Herein, lactoferrin (Lf)/phenylboronic acid (PBA)-functionalized hyaluronic acid nanogels crosslinked with disulfide-bond crosslinker was developed as a reduction-sensitive dual-targeting glioma therapeutic platform for doxorubicin hydrochloride (DOX) delivery (Lf-DOX/PBNG). Spherical Lf-DOX/PBNG with optimized physicochemical properties was obtained, and it could rapidly release the encapsulated DOX under high glutathione concentration.
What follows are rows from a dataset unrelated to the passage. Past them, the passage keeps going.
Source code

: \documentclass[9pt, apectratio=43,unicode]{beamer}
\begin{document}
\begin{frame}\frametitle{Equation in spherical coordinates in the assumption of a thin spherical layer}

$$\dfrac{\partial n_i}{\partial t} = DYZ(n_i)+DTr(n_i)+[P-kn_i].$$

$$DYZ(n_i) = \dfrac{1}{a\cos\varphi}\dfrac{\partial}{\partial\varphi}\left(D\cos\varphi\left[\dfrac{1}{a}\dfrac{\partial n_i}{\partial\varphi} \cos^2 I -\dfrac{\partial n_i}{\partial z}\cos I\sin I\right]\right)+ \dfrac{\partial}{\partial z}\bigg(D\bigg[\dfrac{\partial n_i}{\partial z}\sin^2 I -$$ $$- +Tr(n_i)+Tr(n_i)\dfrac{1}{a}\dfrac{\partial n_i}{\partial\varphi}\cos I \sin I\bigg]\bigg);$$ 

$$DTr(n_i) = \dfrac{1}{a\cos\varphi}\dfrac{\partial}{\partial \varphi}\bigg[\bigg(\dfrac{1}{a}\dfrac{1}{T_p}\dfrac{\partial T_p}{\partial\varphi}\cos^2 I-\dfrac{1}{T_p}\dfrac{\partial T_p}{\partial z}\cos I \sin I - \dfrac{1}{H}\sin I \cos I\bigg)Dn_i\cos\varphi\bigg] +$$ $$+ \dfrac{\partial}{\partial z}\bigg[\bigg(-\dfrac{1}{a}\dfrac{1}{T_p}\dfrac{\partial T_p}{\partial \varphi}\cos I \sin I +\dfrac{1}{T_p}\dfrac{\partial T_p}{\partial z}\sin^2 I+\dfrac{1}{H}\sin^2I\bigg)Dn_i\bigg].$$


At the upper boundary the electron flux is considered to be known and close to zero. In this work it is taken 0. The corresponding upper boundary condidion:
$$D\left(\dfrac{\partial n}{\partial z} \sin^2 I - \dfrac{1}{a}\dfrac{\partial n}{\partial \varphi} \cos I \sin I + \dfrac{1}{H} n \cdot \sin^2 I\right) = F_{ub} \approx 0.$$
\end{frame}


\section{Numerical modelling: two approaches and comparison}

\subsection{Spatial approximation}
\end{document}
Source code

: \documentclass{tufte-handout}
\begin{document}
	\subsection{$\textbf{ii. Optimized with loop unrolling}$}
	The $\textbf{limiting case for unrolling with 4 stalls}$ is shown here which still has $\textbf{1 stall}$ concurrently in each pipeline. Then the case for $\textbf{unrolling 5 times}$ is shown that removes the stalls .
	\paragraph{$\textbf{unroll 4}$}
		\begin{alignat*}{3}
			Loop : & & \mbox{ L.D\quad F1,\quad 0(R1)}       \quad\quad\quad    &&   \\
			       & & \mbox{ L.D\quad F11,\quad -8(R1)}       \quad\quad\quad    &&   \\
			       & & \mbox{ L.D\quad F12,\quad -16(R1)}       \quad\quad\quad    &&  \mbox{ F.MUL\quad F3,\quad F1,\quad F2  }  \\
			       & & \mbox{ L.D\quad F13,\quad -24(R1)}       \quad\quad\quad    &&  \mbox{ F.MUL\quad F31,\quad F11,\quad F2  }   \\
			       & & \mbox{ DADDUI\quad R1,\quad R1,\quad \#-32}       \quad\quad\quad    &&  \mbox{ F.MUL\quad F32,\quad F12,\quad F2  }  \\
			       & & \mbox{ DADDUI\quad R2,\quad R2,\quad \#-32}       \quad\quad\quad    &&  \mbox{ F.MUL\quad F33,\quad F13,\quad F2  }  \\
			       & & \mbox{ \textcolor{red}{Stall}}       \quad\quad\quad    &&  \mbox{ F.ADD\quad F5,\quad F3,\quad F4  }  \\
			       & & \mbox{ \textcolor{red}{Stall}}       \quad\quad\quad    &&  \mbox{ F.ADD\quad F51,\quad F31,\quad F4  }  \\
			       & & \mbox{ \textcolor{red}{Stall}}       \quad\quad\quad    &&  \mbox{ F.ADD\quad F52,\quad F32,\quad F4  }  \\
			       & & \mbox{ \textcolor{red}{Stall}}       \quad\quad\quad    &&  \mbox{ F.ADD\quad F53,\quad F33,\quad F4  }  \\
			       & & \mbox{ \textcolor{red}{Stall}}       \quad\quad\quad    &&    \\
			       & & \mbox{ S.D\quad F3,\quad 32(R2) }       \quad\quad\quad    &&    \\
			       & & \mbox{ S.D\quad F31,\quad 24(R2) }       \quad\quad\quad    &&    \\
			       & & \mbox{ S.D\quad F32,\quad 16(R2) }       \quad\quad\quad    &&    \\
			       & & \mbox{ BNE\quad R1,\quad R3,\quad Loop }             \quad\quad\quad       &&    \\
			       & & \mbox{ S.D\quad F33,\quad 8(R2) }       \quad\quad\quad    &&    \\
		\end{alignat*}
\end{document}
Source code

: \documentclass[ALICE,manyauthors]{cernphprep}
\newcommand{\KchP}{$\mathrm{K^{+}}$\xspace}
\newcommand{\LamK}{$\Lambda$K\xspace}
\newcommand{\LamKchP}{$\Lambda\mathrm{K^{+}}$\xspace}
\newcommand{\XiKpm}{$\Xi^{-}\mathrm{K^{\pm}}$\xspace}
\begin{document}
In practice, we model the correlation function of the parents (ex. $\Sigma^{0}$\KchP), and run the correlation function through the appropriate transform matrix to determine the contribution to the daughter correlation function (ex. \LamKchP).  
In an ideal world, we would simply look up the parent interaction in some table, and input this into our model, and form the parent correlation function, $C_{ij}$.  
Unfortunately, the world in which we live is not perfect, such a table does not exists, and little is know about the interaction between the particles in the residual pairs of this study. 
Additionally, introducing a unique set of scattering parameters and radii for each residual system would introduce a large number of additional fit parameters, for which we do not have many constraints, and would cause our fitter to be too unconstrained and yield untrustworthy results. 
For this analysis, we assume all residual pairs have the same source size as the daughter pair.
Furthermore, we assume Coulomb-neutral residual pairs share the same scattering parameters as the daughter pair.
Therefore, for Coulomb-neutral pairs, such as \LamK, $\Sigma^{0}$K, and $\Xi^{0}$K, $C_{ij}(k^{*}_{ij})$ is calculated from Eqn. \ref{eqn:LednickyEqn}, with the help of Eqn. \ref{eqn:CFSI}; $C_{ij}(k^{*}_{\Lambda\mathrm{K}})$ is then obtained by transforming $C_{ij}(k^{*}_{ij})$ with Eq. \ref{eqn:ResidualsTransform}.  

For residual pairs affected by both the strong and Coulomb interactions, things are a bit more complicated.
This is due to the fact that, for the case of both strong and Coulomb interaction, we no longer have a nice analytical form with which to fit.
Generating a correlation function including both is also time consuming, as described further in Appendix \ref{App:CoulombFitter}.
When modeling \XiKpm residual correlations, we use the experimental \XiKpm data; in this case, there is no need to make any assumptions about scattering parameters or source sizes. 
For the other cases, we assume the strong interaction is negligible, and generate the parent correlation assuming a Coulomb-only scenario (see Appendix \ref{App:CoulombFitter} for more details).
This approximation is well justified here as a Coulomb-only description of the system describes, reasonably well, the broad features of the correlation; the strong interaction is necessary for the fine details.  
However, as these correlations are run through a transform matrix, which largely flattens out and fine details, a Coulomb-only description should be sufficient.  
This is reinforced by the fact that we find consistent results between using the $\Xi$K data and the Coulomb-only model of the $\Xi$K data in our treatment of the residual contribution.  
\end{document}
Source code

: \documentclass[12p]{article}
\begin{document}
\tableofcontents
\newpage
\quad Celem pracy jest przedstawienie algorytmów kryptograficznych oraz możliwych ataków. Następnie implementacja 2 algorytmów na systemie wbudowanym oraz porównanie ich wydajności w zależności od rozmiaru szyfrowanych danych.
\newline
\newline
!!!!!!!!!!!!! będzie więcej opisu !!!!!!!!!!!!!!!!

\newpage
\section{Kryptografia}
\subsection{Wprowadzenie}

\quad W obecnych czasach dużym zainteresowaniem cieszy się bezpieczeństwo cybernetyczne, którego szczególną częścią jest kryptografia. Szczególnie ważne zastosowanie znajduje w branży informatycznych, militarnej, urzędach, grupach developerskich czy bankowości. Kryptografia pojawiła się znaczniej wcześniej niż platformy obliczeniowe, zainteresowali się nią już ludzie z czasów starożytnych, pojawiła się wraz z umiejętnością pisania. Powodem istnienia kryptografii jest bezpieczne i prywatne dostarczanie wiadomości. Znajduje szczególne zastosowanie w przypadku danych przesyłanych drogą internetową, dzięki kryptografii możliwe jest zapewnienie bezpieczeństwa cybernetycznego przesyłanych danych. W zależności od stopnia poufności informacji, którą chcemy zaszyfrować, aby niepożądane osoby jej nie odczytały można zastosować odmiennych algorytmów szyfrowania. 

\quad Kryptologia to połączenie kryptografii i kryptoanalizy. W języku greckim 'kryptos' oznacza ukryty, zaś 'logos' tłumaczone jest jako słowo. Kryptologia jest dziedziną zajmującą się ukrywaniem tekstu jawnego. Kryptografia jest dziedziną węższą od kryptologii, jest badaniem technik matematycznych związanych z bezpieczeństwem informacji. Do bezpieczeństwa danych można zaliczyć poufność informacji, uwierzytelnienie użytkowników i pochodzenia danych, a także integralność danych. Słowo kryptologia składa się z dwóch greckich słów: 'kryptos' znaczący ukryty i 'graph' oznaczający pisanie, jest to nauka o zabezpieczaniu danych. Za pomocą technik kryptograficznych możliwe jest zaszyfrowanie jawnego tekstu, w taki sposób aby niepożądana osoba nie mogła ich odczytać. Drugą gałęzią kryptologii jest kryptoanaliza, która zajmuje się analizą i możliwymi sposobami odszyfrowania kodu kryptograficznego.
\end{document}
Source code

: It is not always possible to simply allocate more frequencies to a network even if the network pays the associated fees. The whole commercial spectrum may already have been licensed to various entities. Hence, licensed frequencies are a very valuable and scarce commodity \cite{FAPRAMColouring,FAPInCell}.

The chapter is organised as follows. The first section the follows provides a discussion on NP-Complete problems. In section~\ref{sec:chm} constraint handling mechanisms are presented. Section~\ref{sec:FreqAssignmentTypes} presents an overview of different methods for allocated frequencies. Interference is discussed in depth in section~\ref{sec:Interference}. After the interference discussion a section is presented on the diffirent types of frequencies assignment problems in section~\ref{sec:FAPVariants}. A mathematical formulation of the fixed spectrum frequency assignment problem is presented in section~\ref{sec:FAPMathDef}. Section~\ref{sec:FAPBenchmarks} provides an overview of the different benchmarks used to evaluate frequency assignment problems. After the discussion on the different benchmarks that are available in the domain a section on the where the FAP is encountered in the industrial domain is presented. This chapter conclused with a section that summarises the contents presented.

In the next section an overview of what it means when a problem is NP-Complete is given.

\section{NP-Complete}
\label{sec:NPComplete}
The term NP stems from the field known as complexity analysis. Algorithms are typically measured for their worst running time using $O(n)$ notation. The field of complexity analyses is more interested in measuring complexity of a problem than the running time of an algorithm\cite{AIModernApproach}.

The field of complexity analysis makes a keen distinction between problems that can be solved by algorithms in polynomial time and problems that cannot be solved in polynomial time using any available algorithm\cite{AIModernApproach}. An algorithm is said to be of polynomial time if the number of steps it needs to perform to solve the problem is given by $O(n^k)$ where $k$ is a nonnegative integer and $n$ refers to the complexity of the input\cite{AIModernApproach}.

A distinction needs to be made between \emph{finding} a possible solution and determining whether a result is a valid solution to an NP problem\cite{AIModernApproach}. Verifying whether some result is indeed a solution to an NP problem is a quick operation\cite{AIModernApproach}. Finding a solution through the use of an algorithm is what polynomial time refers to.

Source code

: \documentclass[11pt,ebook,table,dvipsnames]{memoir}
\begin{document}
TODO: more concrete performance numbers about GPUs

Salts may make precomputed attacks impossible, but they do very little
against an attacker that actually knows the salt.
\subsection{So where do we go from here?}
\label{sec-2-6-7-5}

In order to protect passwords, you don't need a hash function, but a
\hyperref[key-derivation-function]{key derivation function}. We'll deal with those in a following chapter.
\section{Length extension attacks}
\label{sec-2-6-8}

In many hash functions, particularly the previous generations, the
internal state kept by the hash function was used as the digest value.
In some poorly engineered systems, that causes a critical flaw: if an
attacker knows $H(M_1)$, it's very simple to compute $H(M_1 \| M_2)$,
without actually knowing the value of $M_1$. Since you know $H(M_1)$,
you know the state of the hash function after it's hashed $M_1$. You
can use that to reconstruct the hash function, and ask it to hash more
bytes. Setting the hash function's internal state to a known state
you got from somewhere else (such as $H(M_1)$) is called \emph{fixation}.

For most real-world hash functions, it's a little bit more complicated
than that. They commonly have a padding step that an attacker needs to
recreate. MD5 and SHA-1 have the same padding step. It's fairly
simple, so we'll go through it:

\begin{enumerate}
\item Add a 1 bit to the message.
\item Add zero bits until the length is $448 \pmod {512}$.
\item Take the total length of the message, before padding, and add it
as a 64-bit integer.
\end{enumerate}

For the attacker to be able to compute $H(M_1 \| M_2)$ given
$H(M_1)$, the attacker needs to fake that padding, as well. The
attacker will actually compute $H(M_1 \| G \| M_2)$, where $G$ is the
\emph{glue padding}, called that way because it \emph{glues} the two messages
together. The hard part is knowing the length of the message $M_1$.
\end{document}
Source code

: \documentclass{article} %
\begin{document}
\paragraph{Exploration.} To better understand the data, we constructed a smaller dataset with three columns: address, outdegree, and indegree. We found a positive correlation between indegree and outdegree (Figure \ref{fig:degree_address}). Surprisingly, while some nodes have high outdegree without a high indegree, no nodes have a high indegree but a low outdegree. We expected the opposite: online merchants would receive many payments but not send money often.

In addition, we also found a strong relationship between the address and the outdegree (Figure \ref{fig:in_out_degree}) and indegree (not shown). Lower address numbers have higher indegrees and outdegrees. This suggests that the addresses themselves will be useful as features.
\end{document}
Moreover, enhanced cytotoxicity, superior cellular uptake efficiency, and significantly improved brain permeability of Lf-DOX/PBNG were observed in cytological studies compared with those of DOX solution, DOX-loaded PBA functionalized nanogels (DOX/PBNG), and Lf modified DOX-loaded nanogels (Lf-DOX/NG). The pharmacokinetic study exhibited that the area under the curve of DOX/PBNG, Lf-DOX/NG, and Lf-DOX/PBNG increased by 8.12, 4.20 and 4.32 times compared with that of DOX solution, respectively. The brain accumulation of Lf-DOX/PBNG was verified in biodistribution study to be 12.37 and 4.67 times of DOX solution and DOX/PBNG, respectively. These findings suggest that Lf-DOX/PBNG is an excellent candidate for achieving effective glioma targeting.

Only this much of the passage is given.